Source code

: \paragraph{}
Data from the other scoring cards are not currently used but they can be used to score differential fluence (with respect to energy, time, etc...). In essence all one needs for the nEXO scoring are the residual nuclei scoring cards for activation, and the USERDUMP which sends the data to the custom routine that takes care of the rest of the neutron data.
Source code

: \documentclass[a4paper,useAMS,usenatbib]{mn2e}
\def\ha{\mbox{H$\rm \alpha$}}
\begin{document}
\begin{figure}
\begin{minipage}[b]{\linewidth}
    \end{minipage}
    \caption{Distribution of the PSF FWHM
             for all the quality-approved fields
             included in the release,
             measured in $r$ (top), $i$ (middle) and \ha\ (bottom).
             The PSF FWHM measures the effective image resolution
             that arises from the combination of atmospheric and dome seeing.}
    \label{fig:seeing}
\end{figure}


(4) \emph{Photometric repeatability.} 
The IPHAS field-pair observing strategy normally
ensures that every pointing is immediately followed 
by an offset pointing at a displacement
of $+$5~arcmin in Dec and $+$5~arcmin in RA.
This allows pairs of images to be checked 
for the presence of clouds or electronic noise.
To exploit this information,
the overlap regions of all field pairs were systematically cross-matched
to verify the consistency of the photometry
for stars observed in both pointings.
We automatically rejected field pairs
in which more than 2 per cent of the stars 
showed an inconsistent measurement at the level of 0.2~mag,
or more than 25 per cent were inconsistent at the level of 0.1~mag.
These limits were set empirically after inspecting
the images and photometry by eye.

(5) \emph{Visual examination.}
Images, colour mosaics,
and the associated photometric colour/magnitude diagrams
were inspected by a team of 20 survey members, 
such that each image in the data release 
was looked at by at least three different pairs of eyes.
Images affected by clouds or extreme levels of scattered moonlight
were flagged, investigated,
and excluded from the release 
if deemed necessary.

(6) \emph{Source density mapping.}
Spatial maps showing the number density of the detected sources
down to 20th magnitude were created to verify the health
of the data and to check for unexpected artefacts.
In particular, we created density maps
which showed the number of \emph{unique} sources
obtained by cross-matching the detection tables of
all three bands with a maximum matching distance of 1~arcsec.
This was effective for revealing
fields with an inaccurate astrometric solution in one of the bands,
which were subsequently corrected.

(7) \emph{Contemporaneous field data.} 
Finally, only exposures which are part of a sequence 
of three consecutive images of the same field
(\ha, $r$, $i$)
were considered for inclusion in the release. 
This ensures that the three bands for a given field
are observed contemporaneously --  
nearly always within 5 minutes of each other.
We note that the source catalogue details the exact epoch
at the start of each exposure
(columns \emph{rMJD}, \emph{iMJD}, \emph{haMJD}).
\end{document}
###
Show each line of the data that contains the string "number".

Spatial maps showing the number density of the detected sources
which showed the number of \emph{unique} sources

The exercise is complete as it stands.